Hölbing worked in the style of traditional painters of morality signs, which had been created since the 17th century, but brought in important accents himself that led to a late and final marriage of this art form. He designed the signs by putting together five to eight individual images. He provided this with a matching basic shade and created connections between them through ornamented borders. The structure of the pictures is characterized by the diagonal that dominated the sequences of movements and props.

Hölbing worked with strongly dynamic gestures and knew how to match the backgrounds such as rocky gorges, salons or tombs accordingly. According to the lyrics of the song, the characters concentrated on a few people. He painted flat faces and kept clothing and equipment in little detail. Probably the last significant bailiff, Ernst Becker from Berlin, said that Hölbing was "the best painter of all". "At the Hamburg Cathedral, the sign singers got new signs in wonderful colors, lots of coffins, funerals, weddings, that was a drag back then and brought a lot of money."
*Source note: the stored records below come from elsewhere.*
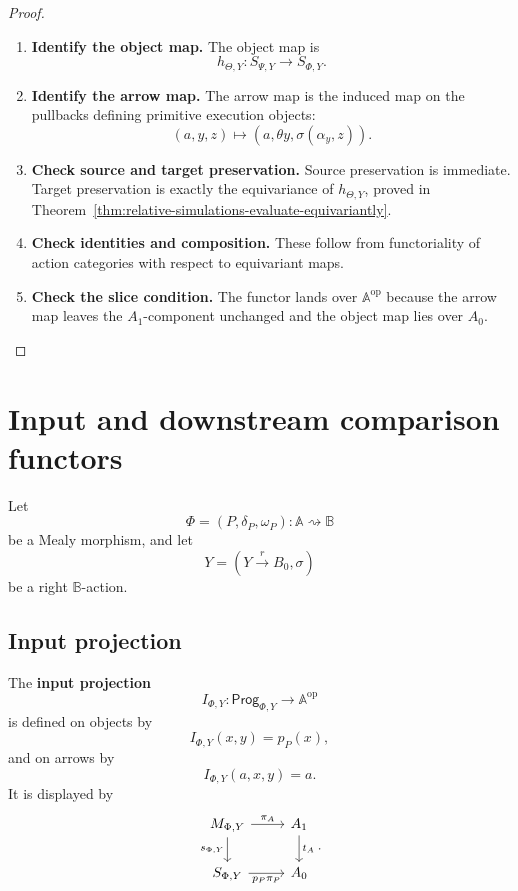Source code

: \begin{proof}
\leavevmode
\begin{enumerate}
\item \textbf{Identify the object map.}
The object map is
\[
h_{\Theta,Y}:S_{\Psi,Y}\to S_{\Phi,Y}.
\]

\item \textbf{Identify the arrow map.}
The arrow map is the induced map on the pullbacks defining primitive execution
objects:
\[
(a,y,z)\longmapsto
(a,\theta y,\sigma(\alpha_y,z)).
\]

\item \textbf{Check source and target preservation.}
Source preservation is immediate. Target preservation is exactly the
equivariance of \(h_{\Theta,Y}\), proved in
Theorem~\ref{thm:relative-simulations-evaluate-equivariantly}.

\item \textbf{Check identities and composition.}
These follow from functoriality of action categories with respect to
equivariant maps.

\item \textbf{Check the slice condition.}
The functor lands over \(\mathbb A^{\mathrm{op}}\) because the arrow map leaves
the \(A_1\)-component unchanged and the object map lies over \(A_0\).
\end{enumerate}
\end{proof}

\section{Input and downstream comparison functors}
\label{sec:relative-input-downstream-comparison}

Let
\[
\Phi=(P,\delta_P,\omega_P):\mathbb A\rightsquigarrow\mathbb B
\]
be a Mealy morphism, and let
\[
Y=(Y\xrightarrow{r}B_0,\sigma)
\]
be a right \(\mathbb B\)-action.

\subsection{Input projection}
\label{subsec:relative-input-projection}

\begin{definition}
\label{def:relative-input-projection}
The \textbf{input projection}
\[
I_{\Phi,Y}:\mathsf{Prog}_{\Phi,Y}\to\mathbb A^{\mathrm{op}}
\]
is defined on objects by
\[
I_{\Phi,Y}(x,y)=p_P(x),
\]
and on arrows by
\[
I_{\Phi,Y}(a,x,y)=a.
\]
It is displayed by
\[
\begin{tikzcd}
M_{\Phi,Y}
\arrow[r,"\pi_A"]
\arrow[d,"s_{\Phi,Y}"']
&
A_1
\arrow[d,"t_A"]
\\
S_{\Phi,Y}
\arrow[r,"p_P\pi_P"']
&
A_0
\end{tikzcd}
.
\]
\end{definition}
Hölbing created more than 100 pictures, most of which no longer exist today. Most of his estate went to the Museum of the City of Neustadt in Holstein , and other paintings to museums in Berlin, Braunschweig, Hamburg, Lübeck, Cologne, Schleswig and Stuttgart.

literature

  • Christa Pieske : The morality sign painter Adam Hölbing from Neustadt in Holstein. In: Jahrbuch für Heimatkunde in the district of Oldenburg / Holstein , year 1965, pp. 87–114
  • Christa Pieske: Hölbing, Adam . in: Schleswig-Holstein biographical lexicon . Volume 5. Wachholtz, Neumünster 1979. ISBN 3-529-02645-X , pages 137-139.

Web links

Individual evidence

  1. Christa Pieske: Hölbing, Adam . in: Schleswig-Holstein biographical lexicon . Volume 5. Wachholtz, Neumünster 1979. ISBN 3-529-02645-X , page 137.
  2. Christa Pieske: Hölbing, Adam . in: Schleswig-Holstein biographical lexicon . Volume 5. Wachholtz, Neumünster 1979. ISBN 3-529-02645-X , pages 137-138.
  3. a b Christa Pieske: Hölbing, Adam . in: Schleswig-Holstein biographical lexicon . Volume 5. Wachholtz, Neumünster 1979. ISBN 3-529-02645-X , page 138.
  4. Christa Pieske: Hölbing, Adam . in: Schleswig-Holstein biographical lexicon . Volume 5. Wachholtz, Neumünster 1979. ISBN 3-529-02645-X , pages 138-139.
  5. a b c Christa Pieske: Hölbing, Adam . In: Schleswig-Holstein biographical lexicon . Volume 5. Wachholtz, Neumünster 1979. ISBN 3-529-02645-X , page 139.